The following morning I descend to the Blue Bar adjacent to the lobby where “prohibition-style” cocktails are served in the evening. At night, the room is illuminated with blue bulbs which are said to cast a flattering light in accordance with John Barrymore’s declaration that Broadway players preferred complexion-enhancing blue tones onstage. Framed caricatures of famous New Yorkers by Al Hirsch, a renowned artist himself, add to the ambiance.
During the day, the Blue Bar is where hotel guests line up to get their morning coffee. As I stand behind another woman waiting for my complimentary beverage, I ask her if she’s seen the cat.
She smiles. “Last I saw her, she was in the window.”
I nod, resisting the urge to correct the woman. It’s a he. His name is Hamlet. He’s a tabby with his own Facebook page and Twitter feed. Every year the hotel holds a birthday party for him, at which there is a cat fashion show and a charity auction. To be fair, I only learned about Hamlet recently myself from the picture book Hamlet, the Algonquin Cat, written by Leslie Martini, and illustrated by Massimo Mongiardo, whose artwork was inspired by that on the Round Table’s menus.
The current Hamlet is the latest in a long line of cats, beginning with a stray brought in by Barrymore in the 1930s and named Hamlet. Ever since then, the hotel has had a feline in residence. The males have all been named Hamlet, while the females have always been called Matilda.
Cup of coffee in hand, I step out onto the sidewalk and see a ball of fluffy orange fur curled up in the window in his special cat house. Hamlet is sleeping. A sign pleads that visitors do not tap on the glass to get his attention. Although I want to see his face, I don’t try to wake him.
The Algonquin Hotel is smack in the theater district, and in walking distance of a variety of shops and restaurants. My daughter and I go around the block to try out the famous cheesecake at Junior’s. On the way, we pass food carts selling halal hot dogs, T-shirt vendors, and the notorious Naked Cowboy, strumming a guitar in underpants. Later, we visit a bookstore on Fifth Avenue, and take in a musical at the Minskoff Theater. When we return to the hotel, Hamlet is again sleeping in the window, but this time we can see his sweet face and catch a glimpse of his blue collar.

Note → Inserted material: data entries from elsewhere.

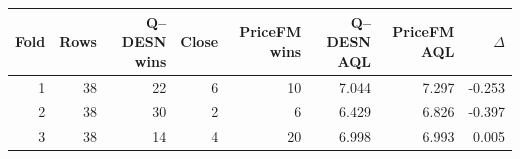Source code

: \begin{tabular}{rrrrrrrr}
\toprule
Fold & Rows & Q--DESN wins & Close & PriceFM wins & Q--DESN AQL & PriceFM AQL & $\Delta$ \\
\midrule
1 & 38 & 22 & 6 & 10 & 7.044 & 7.297 & -0.253 \\
2 & 38 & 30 & 2 & 6 & 6.429 & 6.826 & -0.397 \\
3 & 38 & 14 & 4 & 20 & 6.998 & 6.993 & 0.005 \\
\bottomrule
\end{tabular}
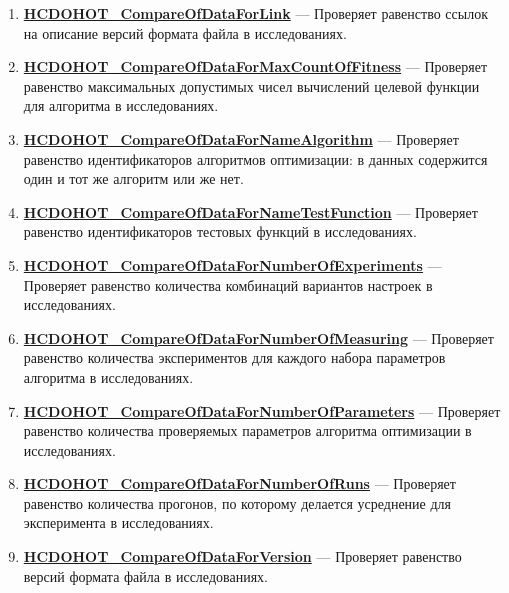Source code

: \documentclass[a4paper,12pt]{article}
\begin{document}
\begin{enumerate}
\item \textbf{\hyperref[HCDOHOT_CompareOfDataForLink]{HCDOHOT\_CompareOfDataForLink}} --- Проверяет равенство ссылок на описание версий формата файла в исследованиях.

\item \textbf{\hyperref[HCDOHOT_CompareOfDataForMaxCountOfFitness]{HCDOHOT\_CompareOfDataForMaxCountOfFitness}} --- Проверяет равенство максимальных допустимых чисел вычислений целевой функции для алгоритма в исследованиях.

\item \textbf{\hyperref[HCDOHOT_CompareOfDataForNameAlgorithm]{HCDOHOT\_CompareOfDataForNameAlgorithm}} --- Проверяет равенство идентификаторов алгоритмов оптимизации: в данных содержится один и тот же алгоритм или же нет.

\item \textbf{\hyperref[HCDOHOT_CompareOfDataForNameTestFunction]{HCDOHOT\_CompareOfDataForNameTestFunction}} --- Проверяет равенство идентификаторов тестовых функций в исследованиях.

\item \textbf{\hyperref[HCDOHOT_CompareOfDataForNumberOfExperiments]{HCDOHOT\_CompareOfDataForNumberOfExperiments}} --- Проверяет равенство количества комбинаций вариантов настроек в исследованиях.

\item \textbf{\hyperref[HCDOHOT_CompareOfDataForNumberOfMeasuring]{HCDOHOT\_CompareOfDataForNumberOfMeasuring}} --- Проверяет равенство количества экспериментов для каждого набора параметров алгоритма в исследованиях.

\item \textbf{\hyperref[HCDOHOT_CompareOfDataForNumberOfParameters]{HCDOHOT\_CompareOfDataForNumberOfParameters}} --- Проверяет равенство количества проверяемых параметров алгоритма оптимизации в исследованиях.

\item \textbf{\hyperref[HCDOHOT_CompareOfDataForNumberOfRuns]{HCDOHOT\_CompareOfDataForNumberOfRuns}} --- Проверяет равенство количества прогонов, по которому делается усреднение для эксперимента в исследованиях.

\item \textbf{\hyperref[HCDOHOT_CompareOfDataForVersion]{HCDOHOT\_CompareOfDataForVersion}} --- Проверяет равенство версий формата файла в исследованиях.

\end{enumerate}
\end{document}
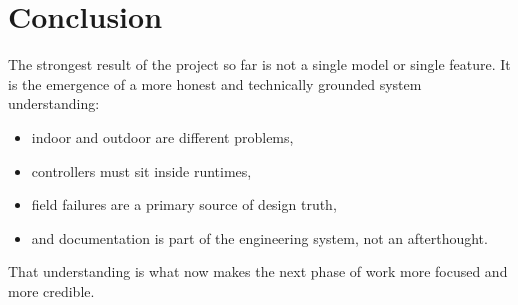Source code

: \documentclass[11pt]{article}
\begin{document}
\section{Conclusion}
The strongest result of the project so far is not a single model or single feature. It is the emergence of a more honest and technically grounded system understanding:
\begin{itemize}[leftmargin=*]
  \item indoor and outdoor are different problems,
  \item controllers must sit inside runtimes,
  \item field failures are a primary source of design truth,
  \item and documentation is part of the engineering system, not an afterthought.
\end{itemize}

That understanding is what now makes the next phase of work more focused and more credible.
\end{document}

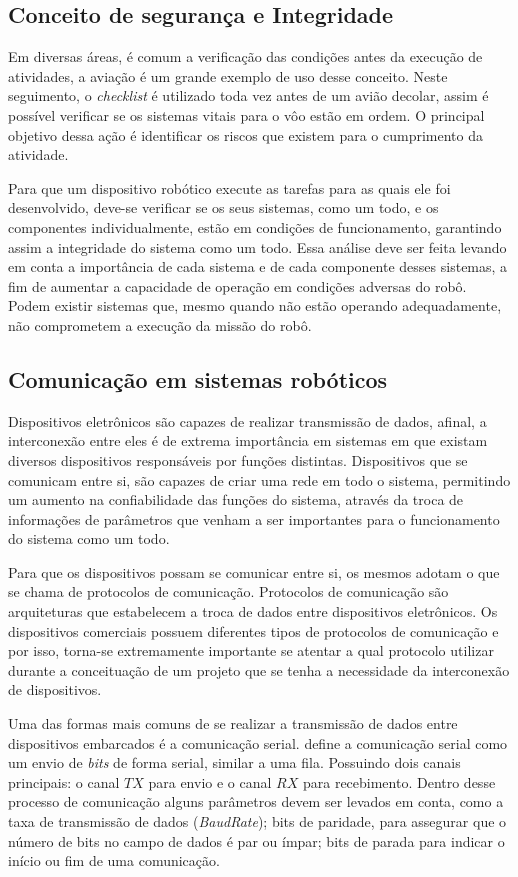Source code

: \subsection{Conceito de segurança e Integridade}\label{sec:segur_inte}
Em diversas áreas, é comum a verificação das condições antes da execução de atividades, a aviação é um grande exemplo de uso desse conceito. Neste seguimento, o \textit{checklist} é utilizado toda vez antes de um avião decolar, assim é possível verificar se os sistemas vitais para o vôo estão em ordem. O principal objetivo dessa ação é identificar os riscos que existem para o cumprimento da atividade.

Para que um dispositivo robótico execute as tarefas para as quais ele foi desenvolvido, deve-se verificar se os seus sistemas, como um todo, e os componentes individualmente, estão em condições de funcionamento, garantindo assim a integridade do sistema como um todo. Essa análise deve ser feita levando em conta a importância de cada sistema e de cada componente desses sistemas, a fim de aumentar a capacidade de operação em condições adversas do robô. Podem existir sistemas que, mesmo quando não estão operando adequadamente, não comprometem a execução da missão do robô.

\subsection{Comunicação em sistemas robóticos}\label{sec:comm_sis}
Dispositivos eletrônicos são capazes de realizar transmissão de dados, afinal, a interconexão entre eles é de extrema importância em sistemas em que existam diversos dispositivos responsáveis por funções distintas. Dispositivos que se comunicam entre si, são capazes de criar uma rede em todo o sistema, permitindo um aumento na confiabilidade das funções do sistema, através da troca de informações de parâmetros que venham a ser importantes para o funcionamento do sistema como um todo.

Para que os dispositivos possam se comunicar entre si, os mesmos adotam o que se chama de protocolos de comunicação. Protocolos de comunicação são arquiteturas que estabelecem a troca de dados entre dispositivos eletrônicos. Os dispositivos comerciais possuem diferentes tipos de protocolos de comunicação e por isso, torna-se extremamente importante se atentar a qual protocolo utilizar durante a conceituação de um projeto que se tenha a necessidade da interconexão de dispositivos.

Uma das formas mais comuns de se realizar a transmissão de dados entre dispositivos embarcados é a comunicação serial. \cite{livro_sistemas_embarcados} define a comunicação serial como um envio de \textit{bits} de forma serial, similar a uma fila. Possuindo dois canais principais: o canal $TX$ para envio e o canal $RX$ para recebimento. Dentro desse processo de comunicação alguns parâmetros devem ser levados em conta, como a taxa de transmissão de dados (\textit{BaudRate}); bits de paridade, para assegurar que o número de bits no campo de dados é par ou ímpar; bits de parada para indicar o início ou fim de uma comunicação.

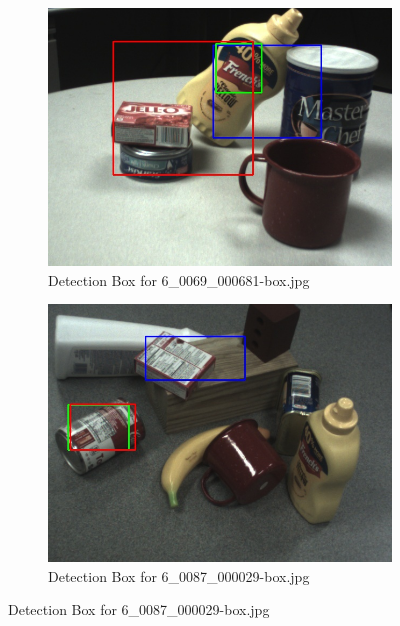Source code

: \documentclass[10.5pt,a4paper]{article}
\begin{document}
    \clearpage
    
    \begin{figure}
    \begin{subfigure}{0.45\textwidth}
        \centering
        \includegraphics[width=\textwidth]{img/6_0069_000681-box.jpg}
        \caption{Detection Box for 6\_0069\_000681-box.jpg}
        \label{fig:img19}
    \end{subfigure}
    \hfill
    \begin{subfigure}{0.45\textwidth}
        \centering
        \includegraphics[width=\textwidth]{img/6_0087_000029-box.jpg}
        \caption{Detection Box for 6\_0087\_000029-box.jpg}
        \label{fig:img20}
    \end{subfigure}


\end{figure}
\end{document}
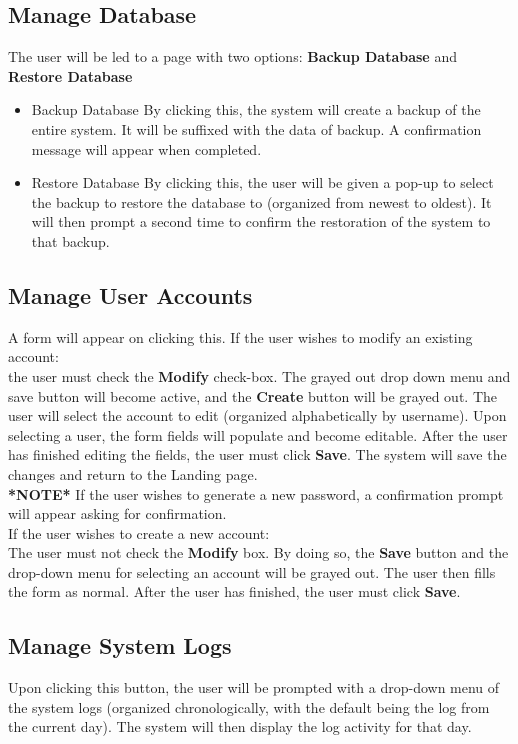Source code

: \documentclass{article}
\begin{document}
\subsection{Manage Database}
\label{manageDB}
The user will be led to a page with two options: \textbf{Backup Database} and
\textbf{Restore Database}
\begin{itemize}
  \item Backup Database
    By clicking this, the system will create a backup of the entire system.
    It will be suffixed with the data of backup. A confirmation message will
    appear when completed.
  \item Restore Database
    By clicking this, the user will be given a pop-up to select the backup to
    restore the database to (organized from newest to oldest). It will then
    prompt a second time to confirm the restoration of the system to that backup.

\end{itemize}
\subsection{Manage User Accounts}
\label{manageAccts}
A form will appear on clicking this. 
If the user wishes to modify an existing account: \\
the user must check the \textbf{Modify} check-box. The grayed out drop down menu and
save button will become active, and the \textbf{Create} button will be grayed out.
The user will select the account to edit (organized alphabetically by username).
Upon selecting a user, the form fields will populate and become editable. After
the user has finished editing the fields, the user must click \textbf{Save}. The system
will save the changes and return to the Landing page. \\
\textbf{*NOTE*} If the user wishes to generate a new password, a confirmation
prompt will appear asking for confirmation.\\
If the user wishes to create a new account: \\
The user must not check the \textbf{Modify} box. By doing so, the \textbf{Save}
button and the drop-down menu for selecting an account will be grayed out.
The user then fills the form as normal. After the user has finished, the user
must click \textbf{Save}.
\subsection{Manage System Logs}
\label{manageLogs}
Upon clicking this button, the user will be prompted with a drop-down menu of
the system logs (organized chronologically, with the default being the log
from the current day). The system will then display the log activity for
that day.
\end{document}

I imagine that the ghost of animal-lover Dorothy Parker is lingering somewhere nearby, admiring him as well. Parker wrote, “New York is always a little more than you had hoped for.” The same could be said for this charming hotel.
Suzanne Kamata is the author of A Girls’ Guide to the Islands (Gemma Open Door, 2018) and Squeaky Wheels: Travels with My Daughter by Train, Plane, Metro, Tuk-tuk and Wheelchair (Wyatt-Mackenzie Publishing, 2019). Her travel writing has appeared in Wingspan, ANA’s inflight magazine; The Japan Times, the anthologies The Best Women’s Travel Writing, Vol. 11, A Pink Suitcase: 22 True Tales of Women’s Travel, and many other places.